A leading Turkish opposition figure has described Prime Minister Recep Tayyip Erdogan as a two-faced politician who puts on a democratic face in Europe while acting like a “would-be dictator” at home.
“Erdogan is speaking like an apostle of democracy in Brussels, but acting like a would-be dictator in Ankara,” Turkey’s Hurriyet newspaper quoted Umut Oran, the deputy chair of the opposition Republican People’s Party (CHP), as saying on Thursday.
Oran’s comments come as the Erdogan administration is grappling with a deepening corruption scandal, which broke out in Turkey in December 2013 after dozens of officials and prominent businessmen close to the Turkish premier were arrested for inquiry on graft charges.
Erdogan also responded to the investigation by sacking dozens of police chiefs. He has also proposed a bill aimed at curbing the Turkish judiciary’s powers and giving the Justice Ministry more authority over appointing judges and prosecutors.
Oran further stated that Erdogan is “destroying the state-governed rule of law, intervening in the independence of the judiciary, hindering public servants who are trying to fulfill their duties and trying to tie up the courts, which make decisions on behalf of the nation, to himself.”
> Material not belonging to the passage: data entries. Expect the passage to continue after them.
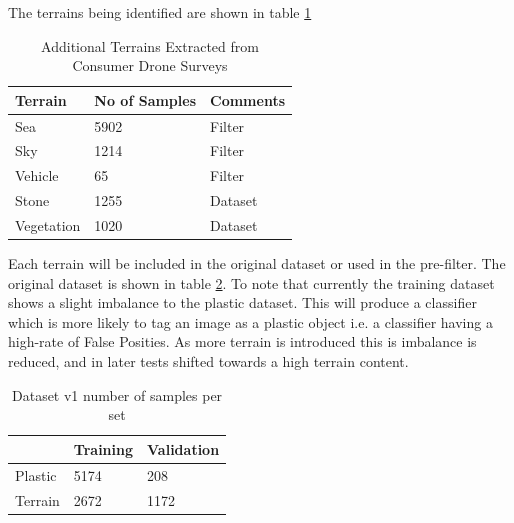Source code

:\documentclass{IEEEtran}
\begin{document}
The terrains being identified are shown in table \ref{table:addons}

\begin{table}[ht]
\centering
\caption{Additional Terrains Extracted from Consumer Drone Surveys}
\label{table:addons}
\begin{tabular}{lll} 
\hline
\textbf{Terrain} & \textbf{No of Samples} & \textbf{Comments}  \\ 
\hline
Sea              & 5902                   & Filter             \\
Sky              & 1214                   & Filter             \\
Vehicle          & 65                     & Filter            \\
Stone            & 1255                   & Dataset            \\
Vegetation       & 1020                   & Dataset           
\end{tabular}
\end{table}

Each terrain will be included in the original dataset or used in the pre-filter. The original dataset is shown in table \ref{table:original}. To note that currently the training dataset shows a slight imbalance to the plastic dataset. This will produce a classifier which is more likely to tag an image as a plastic object i.e. a classifier having a high-rate of False Posities. As more terrain is introduced this is imbalance is reduced, and in later tests shifted towards a high terrain content.
 
\begin{table}[ht]
\centering
\caption{Dataset v1 number of samples per set}
\label{table:original}
\begin{tabular}{lll} 
\hline
        & \textbf{Training} & \textbf{Validation}  \\ 
\hline
Plastic & 5174              & 208                  \\
Terrain & 2672              & 1172                
\end{tabular}
\end{table}
\end{document}
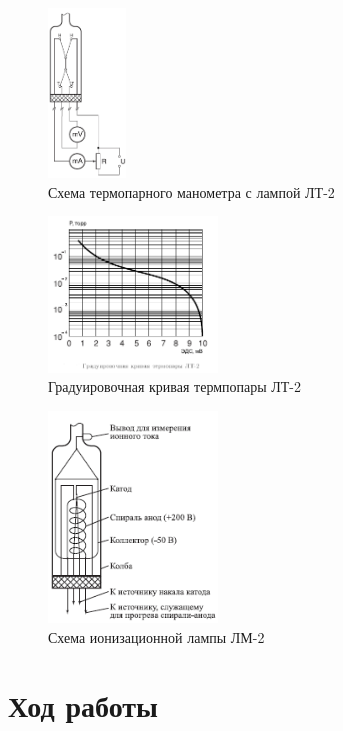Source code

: \documentclass[a4paper]{article}
\begin{document}
	\begin{figure}[h!]
		\centering
		\includegraphics[height=45mm]{pic3.png}
		\caption{Схема термопарного манометра с лампой ЛТ-2 \label{overflow}}
	\end{figure}	
	\begin{figure}[h!]
		\centering
		\includegraphics[width=45mm]{pic4.png}
		\caption{Градуировочная кривая термпопары ЛТ-2 \label{overflow}}
	\end{figure}
	\begin{figure}[h!]
		\centering
		\includegraphics[width=45mm]{pic5.png}
		\caption{Схема ионизационной лампы ЛМ-2 \label{overflow}}
	\end{figure}
	
	\newpage
	\section{Ход работы}
\end{document}
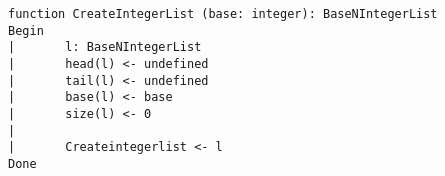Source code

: \begin{lstlisting}[breaklines]
function CreateIntegerList (base: integer): BaseNIntegerList
Begin
|       l: BaseNIntegerList
|       head(l) <- undefined
|       tail(l) <- undefined
|       base(l) <- base
|       size(l) <- 0
|
|       Createintegerlist <- l
Done
\end{lstlisting}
The Turkish prime minister has denounced the graft probe as a “dirty plot” to undermine his government ahead of the country’s local elections in March.
On Thursday, debate at the Turkish parliament over controversial judicial reforms proposed by the government heated up, leading to a brawl, during which a member of the legislature was injured.
The legislature is expected to vote on the bill later on Friday.